Muamar Kadafi, que chegou ao poder num golpe militar, sempre manteve os militares líbios fracos e divididos. Cerca da metade de seu Exército relativamente pequeno, de 50 mil homens, é formada por recrutas mal treinados e pouco confiáveis, segundo o Centro para Estudos Estratégicos e Internacionais em Washington. Muitos de seus batalhões são organizados com base em linhagens tribais, assegurando sua lealdade ao próprio clã e não ao alto comando militar - um padrão que ficou evidente na deserção de partes do Exército que ajudaram manifestantes a tomar a cidade oriental de Benghazi.

Cenário: Kareem Fahim e David D. Kirkpatrick, O Estado de S.Paulo

26 de fevereiro de 2011 | 00h00

O clã de Kadafi domina a Força Aérea e o escalão superior da oficialidade do Exército, e acredita-se que estes tenham permanecido fieis a ele, em parte porque o clã tem tudo a perder com a sua destituição. Outros clãs, como a grande tribo warfalla, ressentem_se de ter sido excluídos dos altos escalões, observou Sullivan, o que pode ajudar a explicar por que eles estavam entre os primeiros a se virar contra Kadafi.

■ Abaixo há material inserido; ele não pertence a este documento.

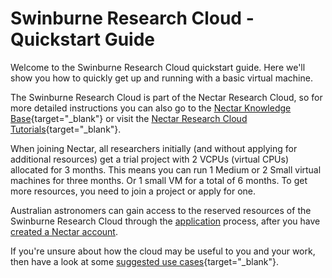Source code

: # Swinburne Research Cloud - Quickstart Guide

Welcome to the Swinburne Research Cloud quickstart guide. Here we'll show you how to quickly get up and running with a basic virtual machine.

The Swinburne Research Cloud is part of the Nectar Research Cloud, so for more detailed instructions you can also go to the [Nectar Knowledge Base](https://support.ehelp.edu.au/support/solutions){target="_blank"}
or visit the
[Nectar Research Cloud Tutorials](https://tutorials.rc.nectar.org.au/){target="_blank"}.

When joining Nectar, all researchers initially (and without applying for additional resources) get a trial project with 2 VCPUs (virtual CPUs) allocated for 3 months.
This means you can run 1 Medium or 2 Small virtual machines for three months. Or 1 small VM for a total of 6 months.
To get more resources, you need to join a project or apply for one.

Australian astronomers can gain access to the reserved resources of the Swinburne Research Cloud through the [application](astronomy.md#applications) process, after you have [created a Nectar account](getting-started.md#log-in-create-account).

If you're unsure about how the cloud may be useful to you and your work, then have a look at some [suggested use cases](http://training.nectar.org.au/package03/sections/all.html){target="_blank"}.
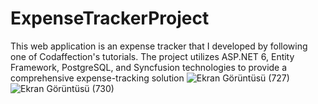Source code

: # ExpenseTrackerProject
This web application is an expense tracker that I developed by following one of Codaffection's tutorials. The project utilizes ASP.NET 6, Entity Framework, PostgreSQL, and Syncfusion technologies to provide a comprehensive expense-tracking solution
![Ekran Görüntüsü (727)](https://github.com/Asli-Yilmaz/ExpenseTrackerProject/assets/75321471/4cfe56c9-3018-46e9-890c-da51e9d366f5)
![Ekran Görüntüsü (730)](https://github.com/Asli-Yilmaz/ExpenseTrackerProject/assets/75321471/4a5889bb-a6ab-4636-bb20-ebbaf71db197)
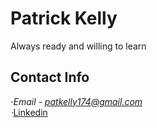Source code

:# Patrick Kelly
Always ready and willing to learn

## Contact Info
⋅*Email - patkelly174@gmail.com  <br />
⋅*[Linkedin](https://www.linkedin.com/in/pat-kelly174/)
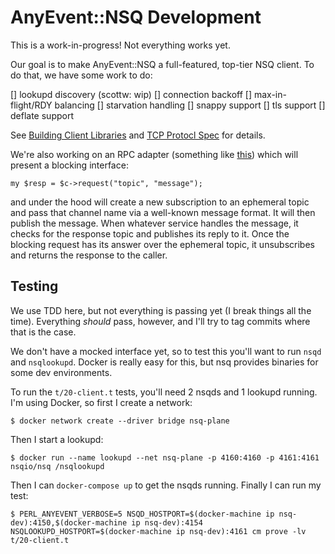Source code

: # AnyEvent::NSQ Development

This is a work-in-progress! Not everything works yet.

Our goal is to make AnyEvent::NSQ a full-featured, top-tier NSQ
client. To do that, we have some work to do:

[] lookupd discovery (scottw: wip)
[] connection backoff
[] max-in-flight/RDY balancing
[] starvation handling
[] snappy support
[] tls support
[] deflate support

See [Building Client
Libraries](http://nsq.io/clients/building_client_libraries.html) and
[TCP Protocl Spec](http://nsq.io/clients/tcp_protocol_spec.html) for
details.

We're also working on an RPC adapter (something like
[this](https://github.com/project-fifo/ensq_rpc)) which will present a
blocking interface:

    my $resp = $c->request("topic", "message");

and under the hood will create a new subscription to an ephemeral
topic and pass that channel name via a well-known message format. It
will then publish the message. When whatever service handles the
message, it checks for the response topic and publishes its reply to
it. Once the blocking request has its answer over the ephemeral topic,
it unsubscribes and returns the response to the caller.

## Testing

We use TDD here, but not everything is passing yet (I break things all
the time). Everything *should* pass, however, and I'll try to tag
commits where that is the case.

We don't have a mocked interface yet, so to test this you'll want to
run `nsqd` and `nsqlookupd`. Docker is really easy for this, but nsq
provides binaries for some dev environments.

To run the `t/20-client.t` tests, you'll need 2 nsqds and 1 lookupd
running. I'm using Docker, so first I create a network:

    $ docker network create --driver bridge nsq-plane

Then I start a lookupd:

    $ docker run --name lookupd --net nsq-plane -p 4160:4160 -p 4161:4161 nsqio/nsq /nsqlookupd

Then I can `docker-compose up` to get the nsqds running. Finally I can run my test:

    $ PERL_ANYEVENT_VERBOSE=5 NSQD_HOSTPORT=$(docker-machine ip nsq-dev):4150,$(docker-machine ip nsq-dev):4154 NSQLOOKUPD_HOSTPORT=$(docker-machine ip nsq-dev):4161 cm prove -lv t/20-client.t

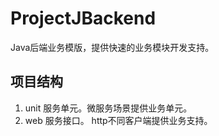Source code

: # ProjectJBackend

Java后端业务模版，提供快速的业务模块开发支持。

## 项目结构

1. unit 服务单元。微服务场景提供业务单元。
2. web 服务接口。 http不同客户端提供业务支持。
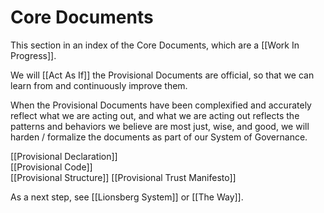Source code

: # Core Documents
This section in an index of the Core Documents, which are a [[Work In Progress]]. 

We will [[Act As If]] the Provisional Documents are official, so that we can learn from and continuously improve them. 

When the Provisional Documents have been complexified and accurately reflect what we are acting out, and what we are acting out reflects the patterns and behaviors we believe are most just, wise, and good, we will harden / formalize the documents as part of our System of Governance. 

[[Provisional Declaration]]   
[[Provisional Code]]  
[[Provisional Structure]]
[[Provisional Trust Manifesto]]  

As a next step, see [[Lionsberg System]] or [[The Way]]. 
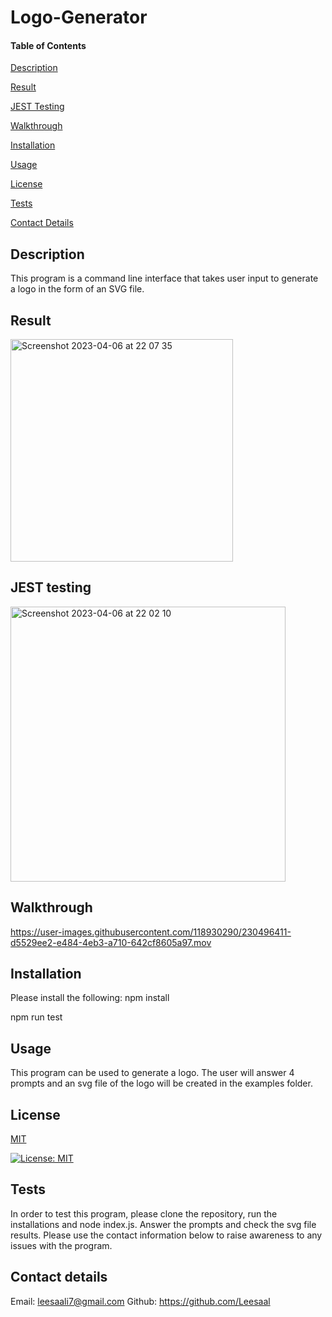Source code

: # Logo-Generator

#### Table of Contents 
[Description](#description)

[Result](#result)

[JEST Testing](#JEST-testing)

[Walkthrough](#walkthrough)

[Installation](#installation)

[Usage](#usage)

[License](#license)

[Tests](#tests)

[Contact Details](#contact-details)

## Description

This program is a command line interface that takes user input to generate a logo in the form of an SVG file.

## Result

<img width="356" alt="Screenshot 2023-04-06 at 22 07 35" src="https://user-images.githubusercontent.com/118930290/230494355-16d703a4-e677-482c-973b-ce226e9ac423.png">

## JEST testing

<img width="440" alt="Screenshot 2023-04-06 at 22 02 10" src="https://user-images.githubusercontent.com/118930290/230493824-c84d9431-843b-482c-b229-8a6f77594a5e.png">

## Walkthrough

https://user-images.githubusercontent.com/118930290/230496411-d5529ee2-e484-4eb3-a710-642cf8605a97.mov

## Installation

Please install the following:
npm install

npm run test

## Usage

This program can be used to generate a logo.  The user will answer 4 prompts and an svg file of the logo will be created in the examples folder.

## License

[MIT](https://choosealicense.com/licenses/mit/)

[![License: MIT](https://img.shields.io/badge/License-MIT-yellow.svg)](https://opensource.org/licenses/MIT)

## Tests

In order to test this program, please clone the repository, run the installations and node index.js.  Answer the prompts and check the svg file results.  Please use the contact information below to raise awareness to any issues with the program.

## Contact details

Email: leesaali7@gmail.com
Github: https://github.com/Leesaal
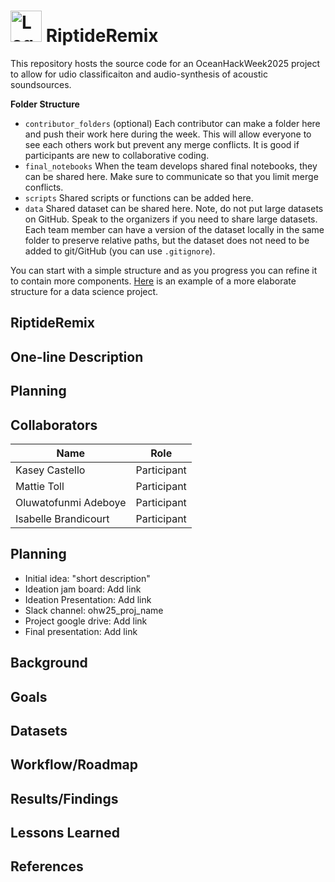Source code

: # <img src="https://github.com/KaseyMCastello/RiptideRemix/blob/main/Images/logo.png" alt="Logo" width="50" height="50"> RiptideRemix  
This repository hosts the source code for an OceanHackWeek2025 project to allow for udio classificaiton and audio-synthesis of acoustic soundsources. 

**Folder Structure**

* `contributor_folders` (optional) Each contributor can make a folder here and 
push their work here during the week. This will allow everyone to see each others work but prevent any merge conflicts. It is good if participants are new to collaborative coding.
* `final_notebooks` When the team develops shared final notebooks, they 
can be shared here. Make sure to communicate so that you limit merge conflicts.
* `scripts` Shared scripts or functions can be added here.
* `data` Shared dataset can be shared here. Note, do not put large datasets on GitHub. Speak to the organizers if you 
need to share large datasets. Each team member can have a version of the dataset locally in the same folder to 
preserve relative paths, but the dataset does not need to be added to git/GitHub (you can use `.gitignore`).

You can start with a simple structure and as you progress you can refine it to contain more components. [Here](https://cookiecutter-data-science.drivendata.org/#directory-structure) is an example of a more elaborate structure for a data science project.

## RiptideRemix

## One-line Description

## Planning

## Collaborators

| Name                  | Role                |
|-----------------------|---------------------|
| Kasey Castello        | Participant         |
| Mattie Toll           | Participant         |
| Oluwatofunmi Adeboye  | Participant         |
| Isabelle Brandicourt  | Participant         |

## Planning

* Initial idea: "short description"
* Ideation jam board: Add link
* Ideation Presentation: Add link
* Slack channel: ohw25_proj_name
* Project google drive: Add link
* Final presentation: Add link

## Background

## Goals

## Datasets

## Workflow/Roadmap

## Results/Findings

## Lessons Learned

## References

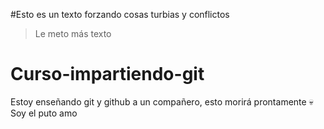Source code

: 
#Esto es un texto forzando cosas turbias y conflictos

>Le meto más texto

# Curso-impartiendo-git
Estoy enseñando git y github a un compañero, esto morirá prontamente 💀
Soy el puto amo
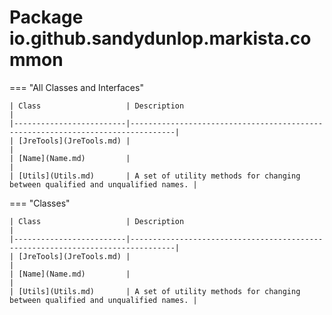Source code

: 
# Package io.github.sandydunlop.markista.common




=== "All Classes and Interfaces"

    | Class                   | Description                                                                    |
    |-------------------------|--------------------------------------------------------------------------------|
    | [JreTools](JreTools.md) |                                                                                |
    | [Name](Name.md)         |                                                                                |
    | [Utils](Utils.md)       | A set of utility methods for changing between qualified and unqualified names. |


=== "Classes"

    | Class                   | Description                                                                    |
    |-------------------------|--------------------------------------------------------------------------------|
    | [JreTools](JreTools.md) |                                                                                |
    | [Name](Name.md)         |                                                                                |
    | [Utils](Utils.md)       | A set of utility methods for changing between qualified and unqualified names. |


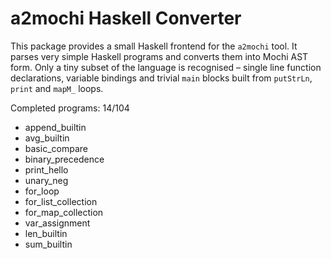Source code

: # a2mochi Haskell Converter

This package provides a small Haskell frontend for the `a2mochi` tool. It parses
very simple Haskell programs and converts them into Mochi AST form. Only a tiny
subset of the language is recognised – single line function declarations,
variable bindings and trivial `main` blocks built from `putStrLn`, `print` and
`mapM_` loops.

Completed programs: 14/104

- append_builtin
- avg_builtin
- basic_compare
- binary_precedence
- print_hello
- unary_neg
- for_loop
- for_list_collection
- for_map_collection
- var_assignment
- len_builtin
- sum_builtin
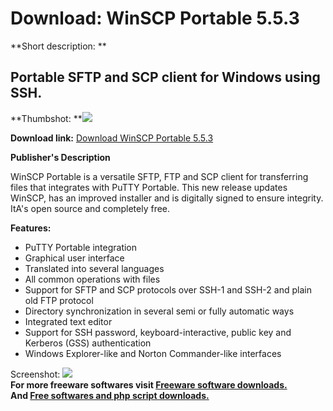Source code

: # Download: WinSCP Portable 5.5.3

**Short description: **

## Portable SFTP and SCP client for Windows using SSH.

  
**Thumbshot: **![](http://www.freewarefiles.com/screenshot/winscp_md.jpg)   
  
**Download link:** [Download WinSCP Portable 5.5.3](http://freesoftwares.boysofts.com/WinSCP-Portable_program_39273.html)  
  

**Publisher's Description**  
  

WinSCP Portable is a versatile SFTP, FTP and SCP client for transferring files
that integrates with PuTTY Portable. This new release updates WinSCP, has an
improved installer and is digitally signed to ensure integrity. ItA's open
source and completely free.

**Features:**

  * PuTTY Portable integration 
  * Graphical user interface 
  * Translated into several languages 
  * All common operations with files 
  * Support for SFTP and SCP protocols over SSH-1 and SSH-2 and plain old FTP protocol 
  * Directory synchronization in several semi or fully automatic ways 
  * Integrated text editor 
  * Support for SSH password, keyboard-interactive, public key and Kerberos (GSS) authentication 
  * Windows Explorer-like and Norton Commander-like interfaces 

  
  
Screenshot: ![](http://www.freewarefiles.com/screenshot/winscp.jpg)  
**For more freeware softwares visit [Freeware software downloads.](http://freesoftwares.boysofts.com/)**   
**And [Free softwares and php script downloads.](http://www.boysofts.com/)**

Desconfiado de seus oficiais, Kadafi construiu uma elaborada força paramilitar - acompanhada por segmentos especiais do Exército Regular subordinados principalmente à sua família. Ela está encarregada de fiscalizar o Exército e, em parte, submeter a população do país. No topo dessas estrutura está sua guarda revolucionária de aproximadamente 3 mil membros, cuja principal missão é cuidar de sua segurança. Depois, há milícias controladas pelos sete filhos de Kadafi. Um telegrama da Embaixada dos EUA na Líbia divulgado pelo WikiLeaks descreveu o batalhão privado de seu filho Khamis como o mais bem equipado do Exército líbio. Seu irmão Saadi teria usado seu batalhão privado para ajudá-lo a conseguir acordos comerciais. E um terceiro irmão, Muatassim, é o Consultor de Segurança Nacional de Kadafi. Em 2008, ele pediu US$ 2,8 bilhões para pagar por um batalhão seu, para se igualar a seus irmãos.

SÃO REPÓRTERES DO "NYT"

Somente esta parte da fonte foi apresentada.